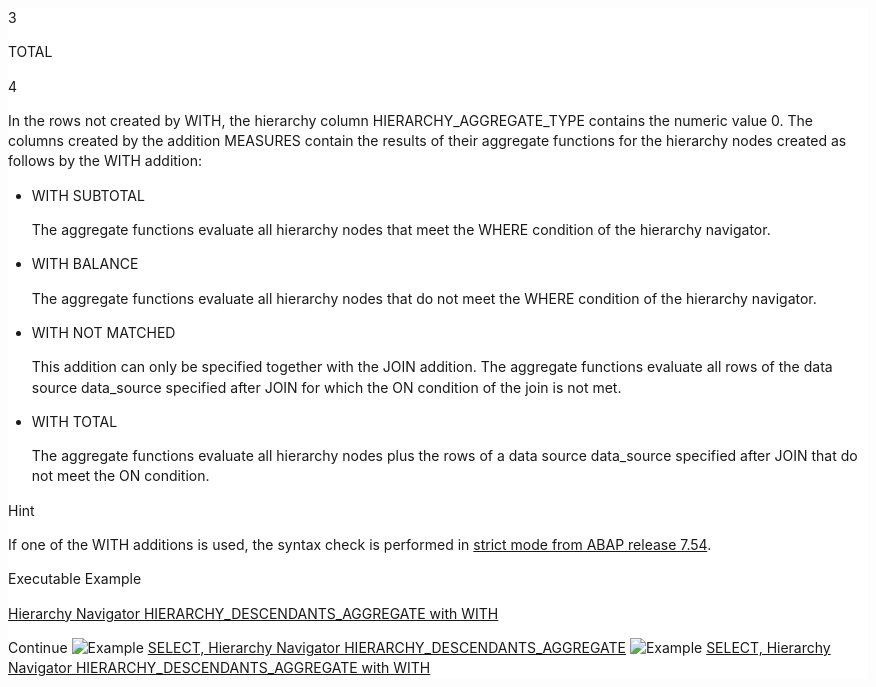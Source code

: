 3

TOTAL

4

In the rows not created by WITH, the hierarchy column HIERARCHY\_AGGREGATE\_TYPE contains the numeric value 0. The columns created by the addition MEASURES contain the results of their aggregate functions for the hierarchy nodes created as follows by the WITH addition:

-   WITH SUBTOTAL
    
    The aggregate functions evaluate all hierarchy nodes that meet the WHERE condition of the hierarchy navigator.
    
-   WITH BALANCE
    
    The aggregate functions evaluate all hierarchy nodes that do not meet the WHERE condition of the hierarchy navigator.
    
-   WITH NOT MATCHED
    
    This addition can only be specified together with the JOIN addition. The aggregate functions evaluate all rows of the data source data\_source specified after JOIN for which the ON condition of the join is not met.
    
-   WITH TOTAL
    
    The aggregate functions evaluate all hierarchy nodes plus the rows of a data source data\_source specified after JOIN that do not meet the ON condition.
    

Hint

If one of the WITH additions is used, the syntax check is performed in [strict mode from ABAP release 7.54](javascript:call_link\('abenabap_sql_strictmode_754.htm'\)).

Executable Example

[Hierarchy Navigator HIERARCHY\_DESCENDANTS\_AGGREGATE with WITH](javascript:call_link\('abenhier_desc_agg_with_abexa.htm'\))

Continue
![Example](exa.gif "Example") [SELECT, Hierarchy Navigator HIERARCHY\_DESCENDANTS\_AGGREGATE](javascript:call_link\('abenhier_desc_agg_abexa.htm'\))
![Example](exa.gif "Example") [SELECT, Hierarchy Navigator HIERARCHY\_DESCENDANTS\_AGGREGATE with WITH](javascript:call_link\('abenhier_desc_agg_with_abexa.htm'\))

....................

WORK ITEM
Set the preceding data down again word for word, omitting images.

RESPONSE AREA
Source code

: 3

TOTAL

4

In the rows not created by WITH, the hierarchy column HIERARCHY\_AGGREGATE\_TYPE contains the numeric value 0. The columns created by the addition MEASURES contain the results of their aggregate functions for the hierarchy nodes created as follows by the WITH addition:

-   WITH SUBTOTAL
    
    The aggregate functions evaluate all hierarchy nodes that meet the WHERE condition of the hierarchy navigator.
    
-   WITH BALANCE
    
    The aggregate functions evaluate all hierarchy nodes that do not meet the WHERE condition of the hierarchy navigator.
    
-   WITH NOT MATCHED
    
    This addition can only be specified together with the JOIN addition. The aggregate functions evaluate all rows of the data source data\_source specified after JOIN for which the ON condition of the join is not met.
    
-   WITH TOTAL
    
    The aggregate functions evaluate all hierarchy nodes plus the rows of a data source data\_source specified after JOIN that do not meet the ON condition.
    

Hint

If one of the WITH additions is used, the syntax check is performed in [strict mode from ABAP release 7.54](javascript:call_link\('abenabap_sql_strictmode_754.htm'\)).

Executable Example

[Hierarchy Navigator HIERARCHY\_DESCENDANTS\_AGGREGATE with WITH](javascript:call_link\('abenhier_desc_agg_with_abexa.htm'\))

Continue
![Example](exa.gif "Example") [SELECT, Hierarchy Navigator HIERARCHY\_DESCENDANTS\_AGGREGATE](javascript:call_link\('abenhier_desc_agg_abexa.htm'\))
![Example](exa.gif "Example") [SELECT, Hierarchy Navigator HIERARCHY\_DESCENDANTS\_AGGREGATE with WITH](javascript:call_link\('abenhier_desc_agg_with_abexa.htm'\))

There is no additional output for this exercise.